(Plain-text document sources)
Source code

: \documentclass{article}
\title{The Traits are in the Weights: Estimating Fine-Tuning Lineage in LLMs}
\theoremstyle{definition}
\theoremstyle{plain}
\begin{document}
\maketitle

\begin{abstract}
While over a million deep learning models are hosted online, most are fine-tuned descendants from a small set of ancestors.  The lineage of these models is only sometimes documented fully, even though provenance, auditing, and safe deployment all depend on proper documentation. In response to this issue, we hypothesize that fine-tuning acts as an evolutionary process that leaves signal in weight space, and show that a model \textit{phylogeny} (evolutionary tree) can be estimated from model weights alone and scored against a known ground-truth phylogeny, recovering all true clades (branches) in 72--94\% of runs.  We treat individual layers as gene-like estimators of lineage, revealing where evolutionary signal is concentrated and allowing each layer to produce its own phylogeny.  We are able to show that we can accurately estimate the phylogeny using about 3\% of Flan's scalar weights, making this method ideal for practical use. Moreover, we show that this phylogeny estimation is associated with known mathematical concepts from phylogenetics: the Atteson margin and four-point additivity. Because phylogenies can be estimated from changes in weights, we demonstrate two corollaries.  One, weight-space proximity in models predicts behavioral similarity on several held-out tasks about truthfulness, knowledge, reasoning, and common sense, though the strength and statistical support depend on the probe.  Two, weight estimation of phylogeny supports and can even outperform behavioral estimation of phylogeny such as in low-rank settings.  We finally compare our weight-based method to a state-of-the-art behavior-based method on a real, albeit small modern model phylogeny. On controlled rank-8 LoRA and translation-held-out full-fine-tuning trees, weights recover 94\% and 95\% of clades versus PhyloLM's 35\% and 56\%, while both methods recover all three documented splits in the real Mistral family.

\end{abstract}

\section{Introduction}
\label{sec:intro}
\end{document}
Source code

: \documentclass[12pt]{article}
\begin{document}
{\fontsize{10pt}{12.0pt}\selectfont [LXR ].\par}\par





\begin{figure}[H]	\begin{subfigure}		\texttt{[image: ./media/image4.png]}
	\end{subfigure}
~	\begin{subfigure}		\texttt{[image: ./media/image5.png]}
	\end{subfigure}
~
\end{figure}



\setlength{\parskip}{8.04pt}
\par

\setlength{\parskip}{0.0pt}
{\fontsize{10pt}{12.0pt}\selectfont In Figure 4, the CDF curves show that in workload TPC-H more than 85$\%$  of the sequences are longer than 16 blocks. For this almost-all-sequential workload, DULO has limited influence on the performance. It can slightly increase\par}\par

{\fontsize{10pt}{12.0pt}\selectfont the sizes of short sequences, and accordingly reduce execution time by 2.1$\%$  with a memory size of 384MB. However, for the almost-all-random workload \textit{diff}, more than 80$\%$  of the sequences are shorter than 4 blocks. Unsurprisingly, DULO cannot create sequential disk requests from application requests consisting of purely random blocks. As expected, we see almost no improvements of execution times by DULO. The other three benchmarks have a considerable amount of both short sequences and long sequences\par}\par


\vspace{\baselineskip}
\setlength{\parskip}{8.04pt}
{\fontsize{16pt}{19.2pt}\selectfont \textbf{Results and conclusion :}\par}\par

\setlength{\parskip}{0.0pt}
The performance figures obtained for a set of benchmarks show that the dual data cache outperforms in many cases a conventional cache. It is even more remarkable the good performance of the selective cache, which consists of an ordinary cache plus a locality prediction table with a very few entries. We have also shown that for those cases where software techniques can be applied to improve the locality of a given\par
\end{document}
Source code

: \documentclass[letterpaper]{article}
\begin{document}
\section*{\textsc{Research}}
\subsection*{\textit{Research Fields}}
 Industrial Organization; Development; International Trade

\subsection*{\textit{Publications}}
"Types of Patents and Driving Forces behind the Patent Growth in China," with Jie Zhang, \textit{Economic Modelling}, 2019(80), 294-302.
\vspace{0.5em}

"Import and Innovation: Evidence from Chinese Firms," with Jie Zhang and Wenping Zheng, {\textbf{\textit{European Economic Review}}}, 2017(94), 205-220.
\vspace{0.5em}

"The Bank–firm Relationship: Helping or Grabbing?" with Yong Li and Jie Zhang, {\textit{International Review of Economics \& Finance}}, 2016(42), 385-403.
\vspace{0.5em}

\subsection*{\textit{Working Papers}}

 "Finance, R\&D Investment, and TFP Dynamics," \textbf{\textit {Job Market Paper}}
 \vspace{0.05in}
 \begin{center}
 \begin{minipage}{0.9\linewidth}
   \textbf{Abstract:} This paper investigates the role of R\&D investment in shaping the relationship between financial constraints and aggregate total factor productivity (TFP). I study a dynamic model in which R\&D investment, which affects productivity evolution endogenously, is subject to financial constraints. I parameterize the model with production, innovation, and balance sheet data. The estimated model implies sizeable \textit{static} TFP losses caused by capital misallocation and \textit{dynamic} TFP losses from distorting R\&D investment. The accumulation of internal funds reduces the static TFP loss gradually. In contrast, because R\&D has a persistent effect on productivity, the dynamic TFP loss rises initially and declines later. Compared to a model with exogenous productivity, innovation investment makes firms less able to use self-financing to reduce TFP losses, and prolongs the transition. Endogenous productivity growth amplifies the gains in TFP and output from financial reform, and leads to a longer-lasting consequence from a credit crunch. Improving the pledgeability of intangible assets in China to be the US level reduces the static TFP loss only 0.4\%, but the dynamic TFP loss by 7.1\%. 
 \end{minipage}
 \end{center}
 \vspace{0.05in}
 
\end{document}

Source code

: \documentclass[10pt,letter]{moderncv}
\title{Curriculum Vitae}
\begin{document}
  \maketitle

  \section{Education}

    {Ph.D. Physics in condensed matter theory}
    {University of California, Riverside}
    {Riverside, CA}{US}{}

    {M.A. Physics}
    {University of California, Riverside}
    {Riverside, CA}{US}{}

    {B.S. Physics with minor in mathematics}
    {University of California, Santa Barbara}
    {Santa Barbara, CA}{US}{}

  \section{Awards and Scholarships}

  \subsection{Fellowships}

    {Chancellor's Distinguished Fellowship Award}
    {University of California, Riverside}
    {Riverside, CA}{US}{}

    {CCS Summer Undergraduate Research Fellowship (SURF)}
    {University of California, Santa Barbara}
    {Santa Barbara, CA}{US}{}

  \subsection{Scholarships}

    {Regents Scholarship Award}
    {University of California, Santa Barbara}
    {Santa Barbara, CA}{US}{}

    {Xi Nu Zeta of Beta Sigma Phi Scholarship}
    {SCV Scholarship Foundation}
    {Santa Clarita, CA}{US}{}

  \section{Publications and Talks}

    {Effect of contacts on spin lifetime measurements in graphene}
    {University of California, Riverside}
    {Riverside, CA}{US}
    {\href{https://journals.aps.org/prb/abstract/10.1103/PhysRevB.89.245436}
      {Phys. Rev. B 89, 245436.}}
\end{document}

» **ACTION ITEM**
Filter the records above and return every line that holds the word "sequences".

» **OUTPUT FOR THIS TASK**
{\fontsize{10pt}{12.0pt}\selectfont In Figure 4, the CDF curves show that in workload TPC-H more than 85$\%$  of the sequences are longer than 16 blocks. For this almost-all-sequential workload, DULO has limited influence on the performance. It can slightly increase\par}\par
{\fontsize{10pt}{12.0pt}\selectfont the sizes of short sequences, and accordingly reduce execution time by 2.1$\%$  with a memory size of 384MB. However, for the almost-all-random workload \textit{diff}, more than 80$\%$  of the sequences are shorter than 4 blocks. Unsurprisingly, DULO cannot create sequential disk requests from application requests consisting of purely random blocks. As expected, we see almost no improvements of execution times by DULO. The other three benchmarks have a considerable amount of both short sequences and long sequences\par}\par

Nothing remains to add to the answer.